Which lines of the listing below contain the word "label"? Return them.
[MATERIAL TO PROCESS]
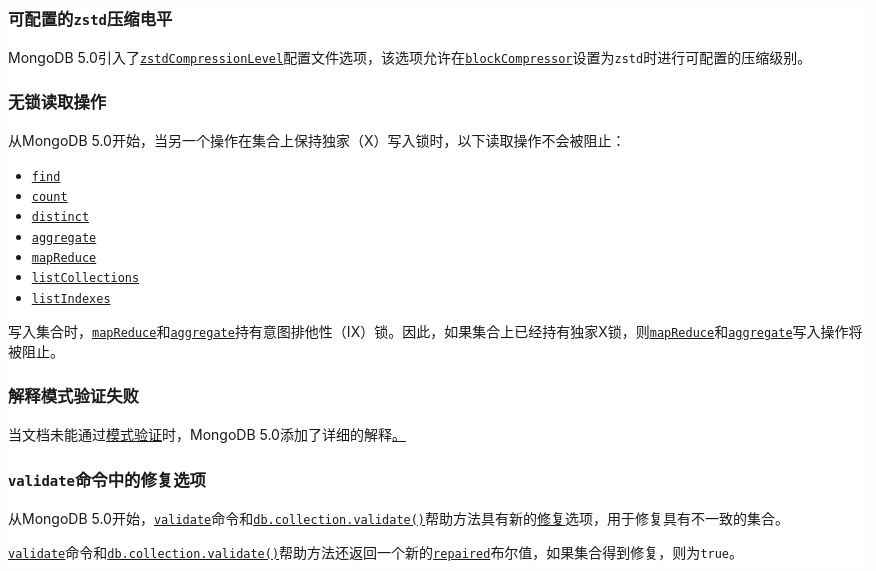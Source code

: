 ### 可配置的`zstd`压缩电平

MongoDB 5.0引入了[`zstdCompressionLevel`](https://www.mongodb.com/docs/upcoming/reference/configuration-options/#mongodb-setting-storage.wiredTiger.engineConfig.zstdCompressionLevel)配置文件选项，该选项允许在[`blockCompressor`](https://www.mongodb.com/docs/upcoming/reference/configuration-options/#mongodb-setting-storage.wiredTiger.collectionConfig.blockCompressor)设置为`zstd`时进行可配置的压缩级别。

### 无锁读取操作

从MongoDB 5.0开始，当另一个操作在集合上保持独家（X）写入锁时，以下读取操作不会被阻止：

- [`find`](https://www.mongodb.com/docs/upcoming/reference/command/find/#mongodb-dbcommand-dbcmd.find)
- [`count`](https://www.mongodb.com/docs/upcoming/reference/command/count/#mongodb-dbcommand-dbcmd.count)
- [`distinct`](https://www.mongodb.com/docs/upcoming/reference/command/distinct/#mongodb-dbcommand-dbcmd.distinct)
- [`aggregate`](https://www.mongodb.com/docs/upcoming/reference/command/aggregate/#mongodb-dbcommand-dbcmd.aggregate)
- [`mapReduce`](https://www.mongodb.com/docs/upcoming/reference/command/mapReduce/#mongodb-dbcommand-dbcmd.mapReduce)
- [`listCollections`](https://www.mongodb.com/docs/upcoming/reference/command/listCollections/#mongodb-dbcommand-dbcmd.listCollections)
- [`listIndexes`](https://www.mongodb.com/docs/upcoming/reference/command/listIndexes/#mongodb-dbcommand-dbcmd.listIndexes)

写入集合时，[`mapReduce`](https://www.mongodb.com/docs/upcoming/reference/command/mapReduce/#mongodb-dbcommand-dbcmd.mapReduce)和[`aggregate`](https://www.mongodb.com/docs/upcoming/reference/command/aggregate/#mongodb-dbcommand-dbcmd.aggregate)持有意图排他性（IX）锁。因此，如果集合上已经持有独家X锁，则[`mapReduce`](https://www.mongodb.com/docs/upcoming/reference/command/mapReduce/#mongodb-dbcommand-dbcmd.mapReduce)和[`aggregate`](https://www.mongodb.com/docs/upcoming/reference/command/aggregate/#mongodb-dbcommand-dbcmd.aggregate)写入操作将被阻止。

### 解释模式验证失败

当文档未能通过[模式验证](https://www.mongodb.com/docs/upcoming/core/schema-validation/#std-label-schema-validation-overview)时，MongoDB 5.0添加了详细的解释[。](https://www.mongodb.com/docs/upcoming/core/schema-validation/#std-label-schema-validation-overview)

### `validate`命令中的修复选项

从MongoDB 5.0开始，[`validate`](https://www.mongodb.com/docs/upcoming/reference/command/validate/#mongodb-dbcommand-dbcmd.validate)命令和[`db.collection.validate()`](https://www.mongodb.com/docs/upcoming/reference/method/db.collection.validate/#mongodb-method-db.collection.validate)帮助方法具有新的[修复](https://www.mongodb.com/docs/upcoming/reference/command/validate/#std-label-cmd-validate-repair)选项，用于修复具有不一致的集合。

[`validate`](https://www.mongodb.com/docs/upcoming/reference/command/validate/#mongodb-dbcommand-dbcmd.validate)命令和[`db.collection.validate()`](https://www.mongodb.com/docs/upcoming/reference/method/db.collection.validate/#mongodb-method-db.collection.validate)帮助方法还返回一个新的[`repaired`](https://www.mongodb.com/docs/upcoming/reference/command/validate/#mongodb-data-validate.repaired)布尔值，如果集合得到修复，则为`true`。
[/MATERIAL TO PROCESS]
[MATERIAL TO PROCESS]
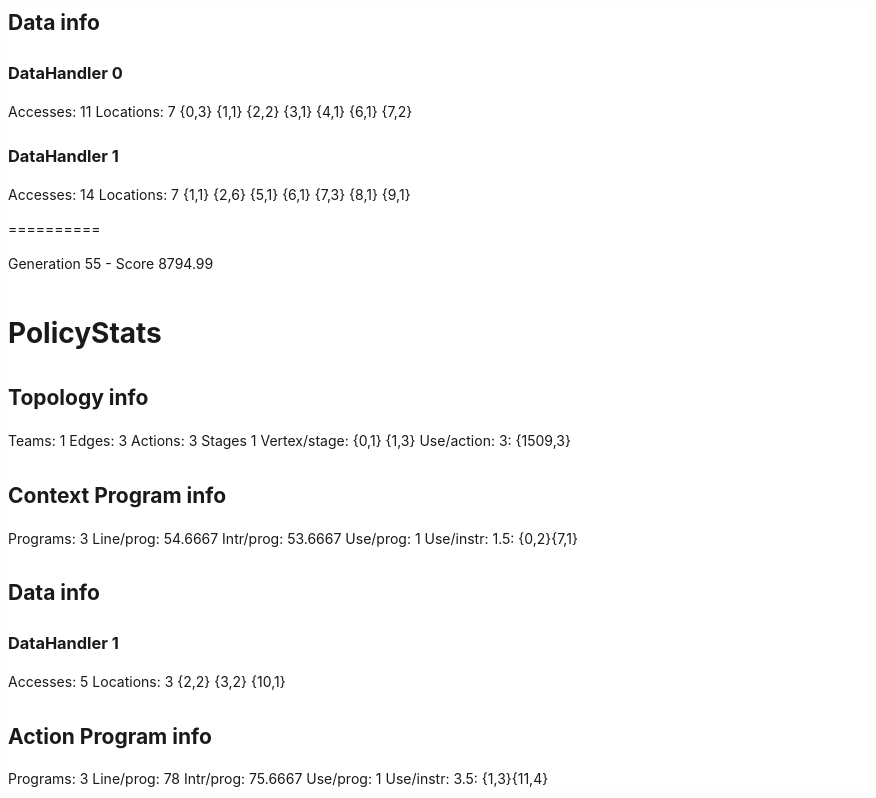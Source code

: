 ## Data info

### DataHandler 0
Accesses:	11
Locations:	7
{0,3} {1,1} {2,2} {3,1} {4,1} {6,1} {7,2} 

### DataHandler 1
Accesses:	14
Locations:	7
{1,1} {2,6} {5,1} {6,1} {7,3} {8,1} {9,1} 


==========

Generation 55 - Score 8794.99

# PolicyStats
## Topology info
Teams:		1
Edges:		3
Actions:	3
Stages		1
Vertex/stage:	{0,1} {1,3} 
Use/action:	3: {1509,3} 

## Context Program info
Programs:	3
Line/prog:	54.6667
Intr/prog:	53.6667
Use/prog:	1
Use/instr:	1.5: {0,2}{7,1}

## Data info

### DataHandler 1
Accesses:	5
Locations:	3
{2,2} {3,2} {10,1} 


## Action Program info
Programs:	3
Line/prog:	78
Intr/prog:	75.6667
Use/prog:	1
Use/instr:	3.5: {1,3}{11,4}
[/MATERIAL TO PROCESS]
[MATERIAL TO PROCESS]
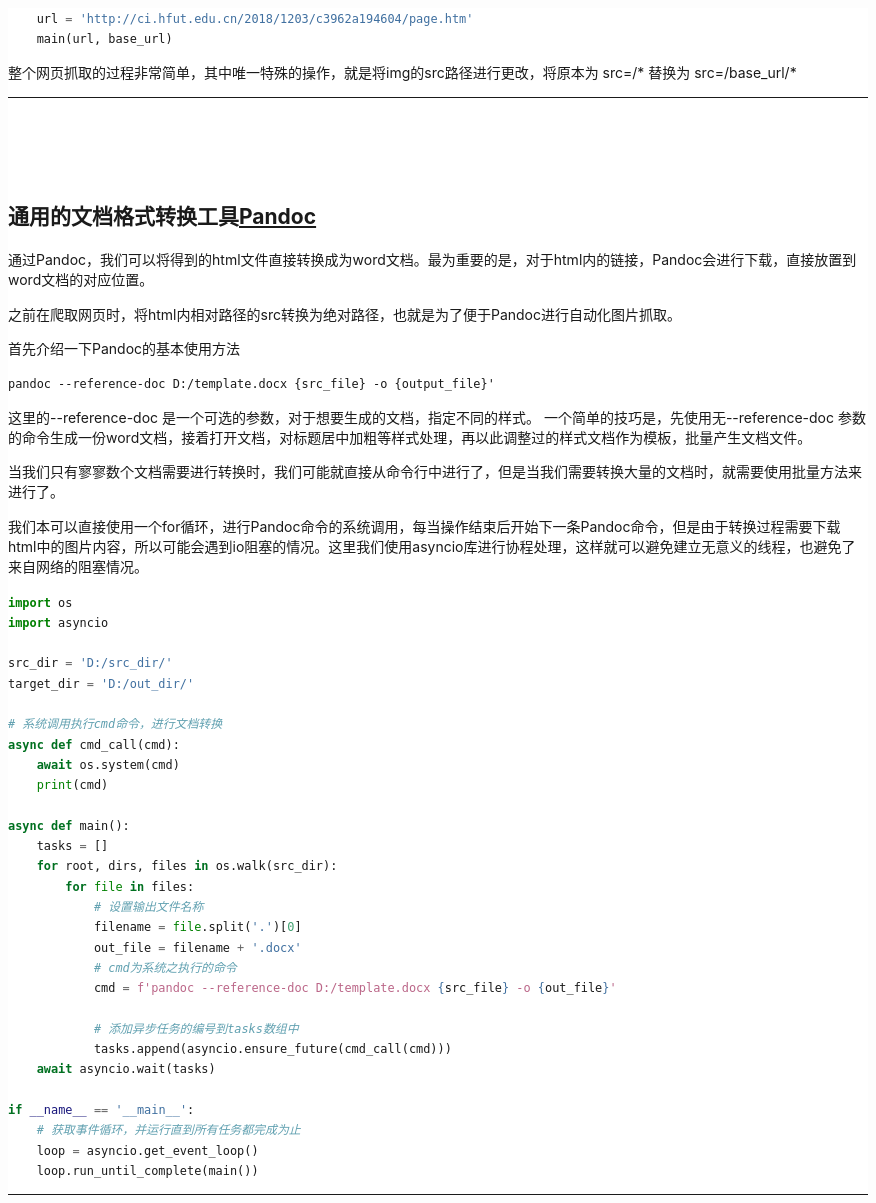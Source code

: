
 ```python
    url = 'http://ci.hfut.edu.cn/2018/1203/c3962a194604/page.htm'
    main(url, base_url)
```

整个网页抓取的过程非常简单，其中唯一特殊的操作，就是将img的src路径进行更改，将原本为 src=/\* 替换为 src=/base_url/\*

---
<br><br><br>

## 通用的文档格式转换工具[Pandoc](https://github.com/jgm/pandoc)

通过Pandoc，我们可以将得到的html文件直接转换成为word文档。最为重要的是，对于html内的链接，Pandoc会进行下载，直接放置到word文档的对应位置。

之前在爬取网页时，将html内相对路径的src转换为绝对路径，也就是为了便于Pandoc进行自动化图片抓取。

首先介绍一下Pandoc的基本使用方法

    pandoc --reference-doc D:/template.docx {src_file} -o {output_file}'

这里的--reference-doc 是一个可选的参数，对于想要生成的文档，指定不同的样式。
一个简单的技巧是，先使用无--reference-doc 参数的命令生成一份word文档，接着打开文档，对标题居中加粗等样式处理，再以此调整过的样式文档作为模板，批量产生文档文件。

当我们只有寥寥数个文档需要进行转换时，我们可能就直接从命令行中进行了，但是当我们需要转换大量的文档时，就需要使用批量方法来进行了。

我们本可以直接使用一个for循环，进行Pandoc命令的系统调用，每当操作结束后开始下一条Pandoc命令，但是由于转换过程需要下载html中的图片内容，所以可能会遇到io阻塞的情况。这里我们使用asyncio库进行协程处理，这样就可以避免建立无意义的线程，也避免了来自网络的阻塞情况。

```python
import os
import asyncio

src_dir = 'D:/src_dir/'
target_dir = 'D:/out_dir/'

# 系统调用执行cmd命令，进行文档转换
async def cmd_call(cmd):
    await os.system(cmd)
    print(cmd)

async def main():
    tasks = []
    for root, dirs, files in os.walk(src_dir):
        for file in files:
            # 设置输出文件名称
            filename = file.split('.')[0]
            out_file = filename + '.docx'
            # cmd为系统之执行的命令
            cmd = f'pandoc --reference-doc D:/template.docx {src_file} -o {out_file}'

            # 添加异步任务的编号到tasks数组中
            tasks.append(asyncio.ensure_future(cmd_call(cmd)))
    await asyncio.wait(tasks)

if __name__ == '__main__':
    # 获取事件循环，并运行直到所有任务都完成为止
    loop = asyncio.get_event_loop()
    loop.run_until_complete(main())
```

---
[/MATERIAL TO PROCESS]
◆ FINISHED EXERCISE:
当文档未能通过[模式验证](https://www.mongodb.com/docs/upcoming/core/schema-validation/#std-label-schema-validation-overview)时，MongoDB 5.0添加了详细的解释[。](https://www.mongodb.com/docs/upcoming/core/schema-validation/#std-label-schema-validation-overview)
从MongoDB 5.0开始，[`validate`](https://www.mongodb.com/docs/upcoming/reference/command/validate/#mongodb-dbcommand-dbcmd.validate)命令和[`db.collection.validate()`](https://www.mongodb.com/docs/upcoming/reference/method/db.collection.validate/#mongodb-method-db.collection.validate)帮助方法具有新的[修复](https://www.mongodb.com/docs/upcoming/reference/command/validate/#std-label-cmd-validate-repair)选项，用于修复具有不一致的集合。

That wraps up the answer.